We’ve just finished building a site that is aimed largely at users with disabilities, and as a result we did quite a bit of testing with the Jaws screen reader to see how the site appears to a blind user.
I got into quite a fight with Jaws, Javascript and bad magic. I was adding some Javascript to modify a Wysiwyg editor to make it a bit more screen-reader friendly. At first it seemed that the Javascript just wasn’t working, but further playing revealed that it was but that Jaws wasn’t seeing the modifications that Javascript had made to the page, which was odd, as Jaws was able to see the Wysiwyg editor which itself had been created by Javascript And sometimes the Javascript just made Jaws read out the text for one link when the keyboard focus was clearly on another.
It turns out that (apparently) Jaws scans the web page when it finishes loading and creates its own copy of the elements on the page, so that when the user tabs through the items on the page Jaws tabs through its own copy of the page and reads out the elements.

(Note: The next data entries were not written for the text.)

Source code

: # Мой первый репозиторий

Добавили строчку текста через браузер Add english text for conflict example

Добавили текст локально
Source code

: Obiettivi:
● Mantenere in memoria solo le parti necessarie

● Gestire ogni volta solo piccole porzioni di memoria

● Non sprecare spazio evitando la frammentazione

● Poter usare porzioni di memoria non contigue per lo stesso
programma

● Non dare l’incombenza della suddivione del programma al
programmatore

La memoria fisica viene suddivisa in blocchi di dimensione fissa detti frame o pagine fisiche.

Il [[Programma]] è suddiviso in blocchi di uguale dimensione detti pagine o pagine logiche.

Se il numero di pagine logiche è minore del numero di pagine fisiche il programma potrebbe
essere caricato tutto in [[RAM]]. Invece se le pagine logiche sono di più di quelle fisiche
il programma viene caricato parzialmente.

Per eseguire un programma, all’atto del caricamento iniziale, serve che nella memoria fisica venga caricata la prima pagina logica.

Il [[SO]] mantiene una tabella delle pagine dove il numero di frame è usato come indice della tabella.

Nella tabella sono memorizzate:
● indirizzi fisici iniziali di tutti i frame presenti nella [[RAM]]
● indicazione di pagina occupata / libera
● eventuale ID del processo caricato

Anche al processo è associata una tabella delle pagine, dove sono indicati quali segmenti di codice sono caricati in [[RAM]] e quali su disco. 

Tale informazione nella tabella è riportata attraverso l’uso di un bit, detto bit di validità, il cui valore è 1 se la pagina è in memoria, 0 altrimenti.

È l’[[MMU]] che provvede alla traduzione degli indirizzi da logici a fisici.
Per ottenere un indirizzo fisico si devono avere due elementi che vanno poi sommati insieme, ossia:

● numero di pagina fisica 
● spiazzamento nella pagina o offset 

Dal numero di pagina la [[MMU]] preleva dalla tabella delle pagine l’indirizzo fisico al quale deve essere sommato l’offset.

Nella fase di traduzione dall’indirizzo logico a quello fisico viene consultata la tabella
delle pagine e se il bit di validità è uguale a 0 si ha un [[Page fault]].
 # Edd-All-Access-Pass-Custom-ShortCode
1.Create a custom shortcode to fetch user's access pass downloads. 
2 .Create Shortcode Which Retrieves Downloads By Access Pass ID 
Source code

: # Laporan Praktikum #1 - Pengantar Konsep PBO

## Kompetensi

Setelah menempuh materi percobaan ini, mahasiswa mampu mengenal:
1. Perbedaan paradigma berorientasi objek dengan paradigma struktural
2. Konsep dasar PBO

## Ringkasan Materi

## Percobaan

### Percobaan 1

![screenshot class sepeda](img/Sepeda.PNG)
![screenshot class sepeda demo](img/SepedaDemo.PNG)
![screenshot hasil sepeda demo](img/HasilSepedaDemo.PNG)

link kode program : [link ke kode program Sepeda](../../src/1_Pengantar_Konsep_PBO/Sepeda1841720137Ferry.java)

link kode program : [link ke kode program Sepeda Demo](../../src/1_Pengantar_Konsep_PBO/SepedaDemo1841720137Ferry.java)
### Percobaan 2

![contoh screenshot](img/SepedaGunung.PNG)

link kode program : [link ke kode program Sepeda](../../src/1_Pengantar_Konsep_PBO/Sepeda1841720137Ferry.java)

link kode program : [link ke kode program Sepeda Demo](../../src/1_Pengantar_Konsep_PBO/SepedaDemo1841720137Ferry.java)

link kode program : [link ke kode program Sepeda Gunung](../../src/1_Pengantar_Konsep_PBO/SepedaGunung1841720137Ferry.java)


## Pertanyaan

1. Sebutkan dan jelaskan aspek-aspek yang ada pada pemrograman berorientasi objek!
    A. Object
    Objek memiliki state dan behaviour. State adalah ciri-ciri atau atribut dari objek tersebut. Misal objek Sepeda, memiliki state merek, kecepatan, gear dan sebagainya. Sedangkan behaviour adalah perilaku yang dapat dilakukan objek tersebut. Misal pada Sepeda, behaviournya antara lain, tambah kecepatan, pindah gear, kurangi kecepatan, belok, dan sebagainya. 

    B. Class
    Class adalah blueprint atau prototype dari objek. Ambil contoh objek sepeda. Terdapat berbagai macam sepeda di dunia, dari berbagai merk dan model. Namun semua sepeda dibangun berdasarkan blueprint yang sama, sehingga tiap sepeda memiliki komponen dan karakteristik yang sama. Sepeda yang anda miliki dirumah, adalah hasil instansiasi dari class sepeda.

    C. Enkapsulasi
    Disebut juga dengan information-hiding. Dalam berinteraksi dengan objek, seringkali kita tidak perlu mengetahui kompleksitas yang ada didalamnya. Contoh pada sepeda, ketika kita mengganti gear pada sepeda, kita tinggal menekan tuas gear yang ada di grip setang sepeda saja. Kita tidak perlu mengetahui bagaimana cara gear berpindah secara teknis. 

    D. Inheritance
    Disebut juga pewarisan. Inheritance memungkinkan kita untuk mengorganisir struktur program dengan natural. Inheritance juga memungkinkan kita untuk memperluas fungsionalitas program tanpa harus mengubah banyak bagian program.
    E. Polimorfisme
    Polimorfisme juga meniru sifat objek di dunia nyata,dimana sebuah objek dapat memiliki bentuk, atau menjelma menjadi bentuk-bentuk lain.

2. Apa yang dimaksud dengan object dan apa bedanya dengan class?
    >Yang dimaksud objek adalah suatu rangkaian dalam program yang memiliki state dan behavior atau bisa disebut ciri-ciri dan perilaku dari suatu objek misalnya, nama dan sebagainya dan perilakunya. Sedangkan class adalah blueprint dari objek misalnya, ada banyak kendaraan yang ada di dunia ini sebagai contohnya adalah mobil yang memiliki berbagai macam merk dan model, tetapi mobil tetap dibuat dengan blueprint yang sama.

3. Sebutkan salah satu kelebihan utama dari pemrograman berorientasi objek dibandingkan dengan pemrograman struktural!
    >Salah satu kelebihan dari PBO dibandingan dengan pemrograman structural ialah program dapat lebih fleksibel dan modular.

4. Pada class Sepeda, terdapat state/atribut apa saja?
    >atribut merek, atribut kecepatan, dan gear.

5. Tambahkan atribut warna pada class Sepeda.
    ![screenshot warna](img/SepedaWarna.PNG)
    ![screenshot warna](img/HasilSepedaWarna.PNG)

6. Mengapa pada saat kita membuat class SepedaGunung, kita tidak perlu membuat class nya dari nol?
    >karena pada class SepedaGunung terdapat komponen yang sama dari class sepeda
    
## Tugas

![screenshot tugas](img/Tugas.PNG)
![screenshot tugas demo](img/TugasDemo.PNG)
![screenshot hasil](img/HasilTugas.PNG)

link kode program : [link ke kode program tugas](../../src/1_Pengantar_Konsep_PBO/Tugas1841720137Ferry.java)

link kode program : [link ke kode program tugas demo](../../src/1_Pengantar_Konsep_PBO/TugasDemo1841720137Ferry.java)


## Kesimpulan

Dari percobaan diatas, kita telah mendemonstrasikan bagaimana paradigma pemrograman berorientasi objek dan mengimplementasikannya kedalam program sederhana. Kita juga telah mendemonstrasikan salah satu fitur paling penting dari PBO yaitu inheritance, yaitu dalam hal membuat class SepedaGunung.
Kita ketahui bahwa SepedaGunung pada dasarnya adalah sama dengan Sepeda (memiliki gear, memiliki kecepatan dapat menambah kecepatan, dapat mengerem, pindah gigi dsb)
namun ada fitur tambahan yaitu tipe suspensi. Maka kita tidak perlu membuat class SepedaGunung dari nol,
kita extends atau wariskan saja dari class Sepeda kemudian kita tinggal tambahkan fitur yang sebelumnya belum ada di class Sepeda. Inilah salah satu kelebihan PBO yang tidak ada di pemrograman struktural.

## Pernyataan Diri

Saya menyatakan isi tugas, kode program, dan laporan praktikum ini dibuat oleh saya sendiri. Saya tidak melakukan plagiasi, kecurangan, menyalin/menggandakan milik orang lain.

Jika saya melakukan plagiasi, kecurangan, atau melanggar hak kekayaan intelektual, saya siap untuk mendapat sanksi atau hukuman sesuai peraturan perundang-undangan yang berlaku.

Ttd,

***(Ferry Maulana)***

Tbe problem is that a lot of Javascript gets run at page load time, (either because the <script> tags have been put at the end of the body, or because there’s some kind of jQuery type $(document).ready() thing in use). And it’s at page load time that Jaws makes its secret copy of your page. So if your Javascript is fast enough then it will run before Jaws reads the page, but if it’s too slow then Jaws wont know about the changes to the page, and so when your user tabs through the items on the page Jaws will read out the item that it thinks is there, even if it’s not.